Aireen melangkah lebih cepat. Suara dalam hatinya bergetar. Bukan karena takut. Tapi karena panggilan itu semakin jelas.
Dan di balik kegelapan, sesuatu mulai membuka matanya.
Perahu kecil dari kayu damar yang dilapisi serat pohon lentur membawa mereka melintasi permukaan Samudra Hitam. Cairan di bawahnya seperti hidup—menyentuh lambung perahu dengan suara lembut yang aneh, seperti napas yang ditahan.
Aireen duduk di depan, memegang sensor darurat yang ia modifikasi. Tapi sinyalnya tak bekerja. Tidak ada gelombang yang bisa dibaca. Seolah tempat ini berada di luar logika medan energi mana pun.
"Ini bukan tempat untuk membaca," kata Kael pelan. "Ini tempat untuk mendengar."
Mereka tiba di dasar struktur. Dinding spiralnya dipenuhi ukiran seperti tulang akar. Permukaannya terasa hangat saat disentuh—bukan resonansi Nayanika, bukan Bentala, tapi sesuatu yang belum dikenal namun terasa akrab.
"Ada jalan masuk," kata Kael, menunjuk celah di bagian bawah menara.
Begitu mereka masuk, cahaya lentera Kael seperti tertelan kabut pekat. Dinding-dindingnya lembap tapi halus seperti kulit. Udara berat, mengandung aroma tanah basah bercampur logam karat dan... sesuatu yang lain—bau kenangan yang terbakar. Setiap langkah menggema jauh, meski ruang terasa sempit.
Tiba-tiba, suara bergema dari kedalaman:
"Aireen..."
Aireen membeku. Itu bukan suara khayalan. Bukan gema chip. Itu... suara nyata.
"Ibu...?"
Kael bersiap. Ia merasakan tanah berguncang pelan. Dari bawah.

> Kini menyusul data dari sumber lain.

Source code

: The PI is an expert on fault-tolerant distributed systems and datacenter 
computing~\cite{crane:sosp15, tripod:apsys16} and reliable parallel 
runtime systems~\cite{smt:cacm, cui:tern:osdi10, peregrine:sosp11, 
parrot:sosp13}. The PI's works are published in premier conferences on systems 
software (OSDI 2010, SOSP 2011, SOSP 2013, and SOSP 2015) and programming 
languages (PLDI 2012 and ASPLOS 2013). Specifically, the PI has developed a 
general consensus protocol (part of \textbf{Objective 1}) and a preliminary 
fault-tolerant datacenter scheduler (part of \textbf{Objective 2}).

"Ada sesuatu di sini," bisiknya. "Tapi tidak ingin melukai. Ia... mengenalmu."
Cahaya samar menyala dari ukiran dinding. Bentuk lingkaran. Di tengahnya, siluet seorang perempuan muncul dalam cahaya lemah.
"Jika kau datang ke sini... maka Amerta belum dilupakan."

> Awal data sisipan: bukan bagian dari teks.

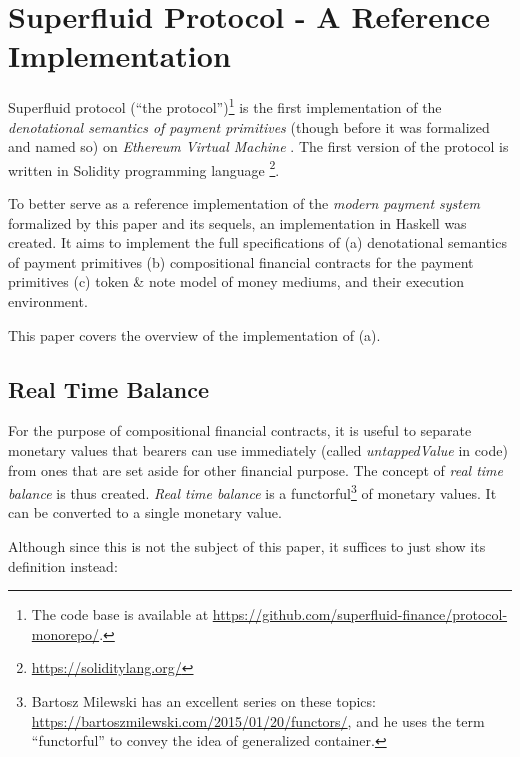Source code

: \chapter{Superfluid Protocol - A Reference Implementation}

Superfluid protocol (``the protocol'')\footnote{The code base is available
at \url{https://github.com/superfluid-finance/protocol-monorepo/}.} is the first implementation of
the \textit{denotational semantics of payment primitives} (though before it was formalized and named
so) on \textit{Ethereum Virtual Machine} \cite{wood2014ethereum}. The first version of the protocol
is written in Solidity programming language \footnote{\url{https://soliditylang.org/}}.

To better serve as a reference implementation of the \textit{modern payment system} formalized by
this paper and its sequels, an implementation in Haskell was created. It aims to implement the full
specifications of (a) denotational semantics of payment primitives (b) compositional financial
contracts for the payment primitives (c) token \& note model of money mediums, and their execution
environment.

This paper covers the overview of the implementation of (a).

\section{Real Time Balance}

For the purpose of compositional financial contracts, it is useful to separate monetary values that
bearers can use immediately (called \textit{untappedValue} in code) from ones that are set aside for
other financial purpose. The concept of \textit{real time balance} is thus created. \textit{Real
time balance} is a functorful\footnote{Bartosz Milewski has an excellent series on these
topics: \url{https://bartoszmilewski.com/2015/01/20/functors/}, and he uses the term ``functorful''
to convey the idea of generalized container.} of monetary values. It can be converted to a single
monetary value.

Although since this is not the subject of this paper, it suffices to just show its definition
instead:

Aireen menutup mulutnya. Air mata menggenang. Itu suara ibunya. Tapi tidak dari tubuh. Dari kesadaran. Terhubung dengan tempat ini.

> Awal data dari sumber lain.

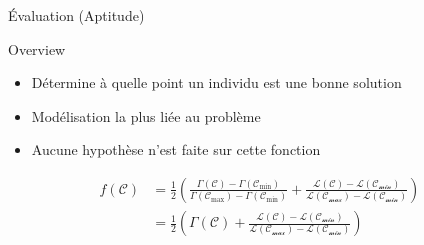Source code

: 
\begin{frame}{Évaluation (Aptitude)}


  \begin{block}{Overview}
    \begin{itemize}
      \item Détermine à quelle point un individu est une bonne solution
      \item Modélisation la plus liée au problème
      \item Aucune hypothèse n'est faite sur cette fonction
    \end{itemize}
  \end{block}

  \begin{align}
    f(\mathcal{C}) &= \frac{1}{2} \left(
      \frac{\Gamma(\mathcal{C}) - \Gamma(\mathcal{C}_{\textrm{min}})}
      {\Gamma(\mathcal{C}_{\textrm{max}}) - \Gamma(\mathcal{C}_{\textrm{min}})}
      +
      \frac{\mathcal{L(C)} - \mathcal{L(C_{\textrm{min}})}}
      {\mathcal{L(C_{\textrm{max}})} - \mathcal{L(C_{\textrm{min}})}}\right)\\
                   &= \frac{1}{2} \left(\Gamma(\mathcal{C})
        +\frac{\mathcal{L(C)} - \mathcal{L(C_{\textrm{min}})}}
        {\mathcal{L(C_{\textrm{max}})} - \mathcal{L(C_{\textrm{min}})}}\right)
  \end{align}
\end{frame}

Saat Aireen menyentuh salah satu akar, suara itu kembali terdengar. Bukan dari luar. Tapi dalam tulangnya. Getaran lembut, seperti frekuensi yang hanya bisa dikenali oleh darahnya sendiri.
"Jika kau mendengar ini, Aireen... maka waktu kita hampir habis. Amerta masih hidup. Tapi ia disegel. Bukan oleh alam, tapi oleh manusia. Proyek Elysium... itu nama awal dari Nayanika. Mereka menyebutnya penyelamatan. Tapi kenyataannya: pelupaan."
Aireen terdiam. Nafasnya tercekat. "Apa maksudmu...?"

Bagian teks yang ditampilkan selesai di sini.